Saved entries:
====================
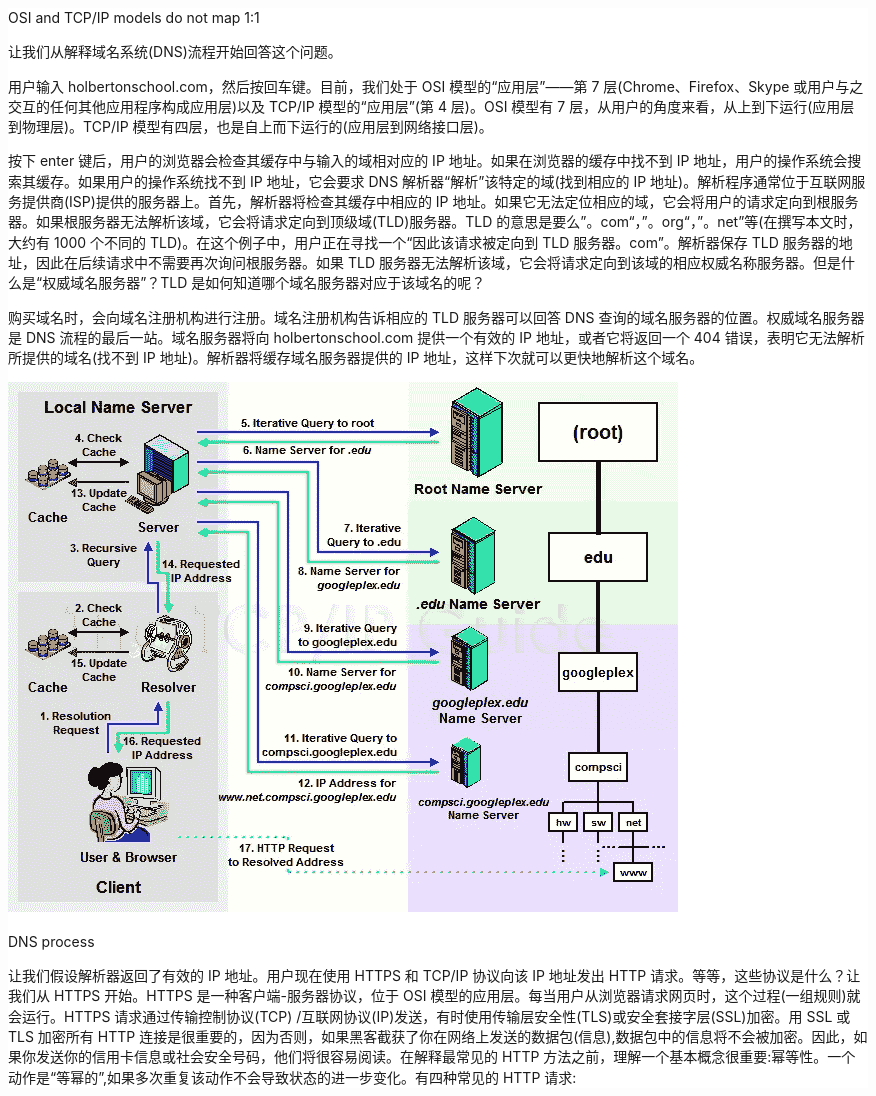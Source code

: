 OSI and TCP/IP models do not map 1:1

让我们从解释域名系统(DNS)流程开始回答这个问题。

用户输入 holbertonschool.com，然后按回车键。目前，我们处于 OSI 模型的“应用层”——第 7 层(Chrome、Firefox、Skype 或用户与之交互的任何其他应用程序构成应用层)以及 TCP/IP 模型的“应用层”(第 4 层)。OSI 模型有 7 层，从用户的角度来看，从上到下运行(应用层到物理层)。TCP/IP 模型有四层，也是自上而下运行的(应用层到网络接口层)。

按下 enter 键后，用户的浏览器会检查其缓存中与输入的域相对应的 IP 地址。如果在浏览器的缓存中找不到 IP 地址，用户的操作系统会搜索其缓存。如果用户的操作系统找不到 IP 地址，它会要求 DNS 解析器“解析”该特定的域(找到相应的 IP 地址)。解析程序通常位于互联网服务提供商(ISP)提供的服务器上。首先，解析器将检查其缓存中相应的 IP 地址。如果它无法定位相应的域，它会将用户的请求定向到根服务器。如果根服务器无法解析该域，它会将请求定向到顶级域(TLD)服务器。TLD 的意思是要么”。com“，”。org“，”。net”等(在撰写本文时，大约有 1000 个不同的 TLD)。在这个例子中，用户正在寻找一个“因此该请求被定向到 TLD 服务器。com”。解析器保存 TLD 服务器的地址，因此在后续请求中不需要再次询问根服务器。如果 TLD 服务器无法解析该域，它会将请求定向到该域的相应权威名称服务器。但是什么是“权威域名服务器”？TLD 是如何知道哪个域名服务器对应于该域名的呢？

购买域名时，会向域名注册机构进行注册。域名注册机构告诉相应的 TLD 服务器可以回答 DNS 查询的域名服务器的位置。权威域名服务器是 DNS 流程的最后一站。域名服务器将向 holbertonschool.com 提供一个有效的 IP 地址，或者它将返回一个 404 错误，表明它无法解析所提供的域名(找不到 IP 地址)。解析器将缓存域名服务器提供的 IP 地址，这样下次就可以更快地解析这个域名。

![](img/f7bf8f1e82b44dc1aa527dd0d46ff6f6.png)

DNS process

让我们假设解析器返回了有效的 IP 地址。用户现在使用 HTTPS 和 TCP/IP 协议向该 IP 地址发出 HTTP 请求。等等，这些协议是什么？让我们从 HTTPS 开始。HTTPS 是一种客户端-服务器协议，位于 OSI 模型的应用层。每当用户从浏览器请求网页时，这个过程(一组规则)就会运行。HTTPS 请求通过传输控制协议(TCP) /互联网协议(IP)发送，有时使用传输层安全性(TLS)或安全套接字层(SSL)加密。用 SSL 或 TLS 加密所有 HTTP 连接是很重要的，因为否则，如果黑客截获了你在网络上发送的数据包(信息),数据包中的信息将不会被加密。因此，如果你发送你的信用卡信息或社会安全号码，他们将很容易阅读。在解释最常见的 HTTP 方法之前，理解一个基本概念很重要:幂等性。一个动作是“等幂的”,如果多次重复该动作不会导致状态的进一步变化。有四种常见的 HTTP 请求:

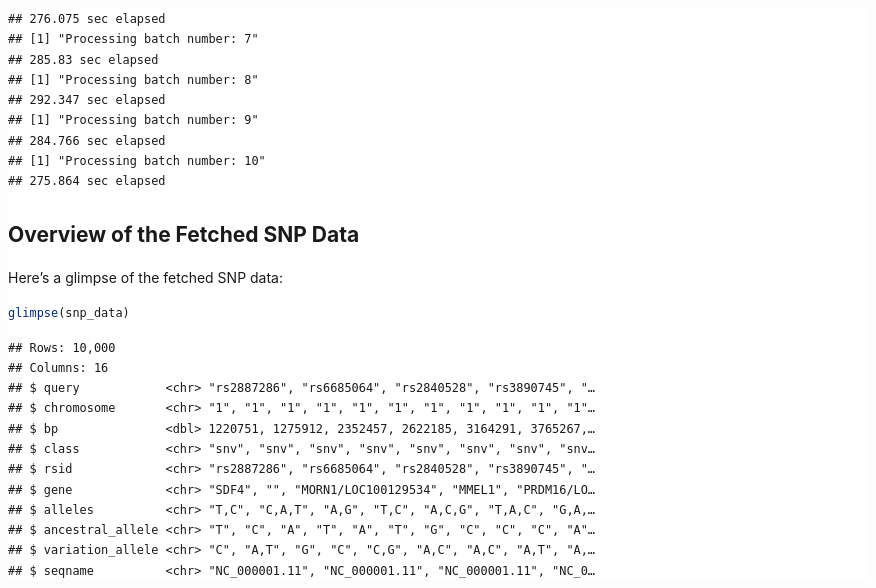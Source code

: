     ## 276.075 sec elapsed
    ## [1] "Processing batch number: 7"
    ## 285.83 sec elapsed
    ## [1] "Processing batch number: 8"
    ## 292.347 sec elapsed
    ## [1] "Processing batch number: 9"
    ## 284.766 sec elapsed
    ## [1] "Processing batch number: 10"
    ## 275.864 sec elapsed

## Overview of the Fetched SNP Data

Here’s a glimpse of the fetched SNP data:

``` r
glimpse(snp_data)
```

    ## Rows: 10,000
    ## Columns: 16
    ## $ query            <chr> "rs2887286", "rs6685064", "rs2840528", "rs3890745", "…
    ## $ chromosome       <chr> "1", "1", "1", "1", "1", "1", "1", "1", "1", "1", "1"…
    ## $ bp               <dbl> 1220751, 1275912, 2352457, 2622185, 3164291, 3765267,…
    ## $ class            <chr> "snv", "snv", "snv", "snv", "snv", "snv", "snv", "snv…
    ## $ rsid             <chr> "rs2887286", "rs6685064", "rs2840528", "rs3890745", "…
    ## $ gene             <chr> "SDF4", "", "MORN1/LOC100129534", "MMEL1", "PRDM16/LO…
    ## $ alleles          <chr> "T,C", "C,A,T", "A,G", "T,C", "A,C,G", "T,A,C", "G,A,…
    ## $ ancestral_allele <chr> "T", "C", "A", "T", "A", "T", "G", "C", "C", "C", "A"…
    ## $ variation_allele <chr> "C", "A,T", "G", "C", "C,G", "A,C", "A,C", "A,T", "A,…
    ## $ seqname          <chr> "NC_000001.11", "NC_000001.11", "NC_000001.11", "NC_0…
====================
• _Problem to work on_:
Return every line of the records in which the word "elapsed" is found.

• _Response below_:
:     ## 276.075 sec elapsed
    ## 285.83 sec elapsed
    ## 292.347 sec elapsed
    ## 284.766 sec elapsed
    ## 275.864 sec elapsed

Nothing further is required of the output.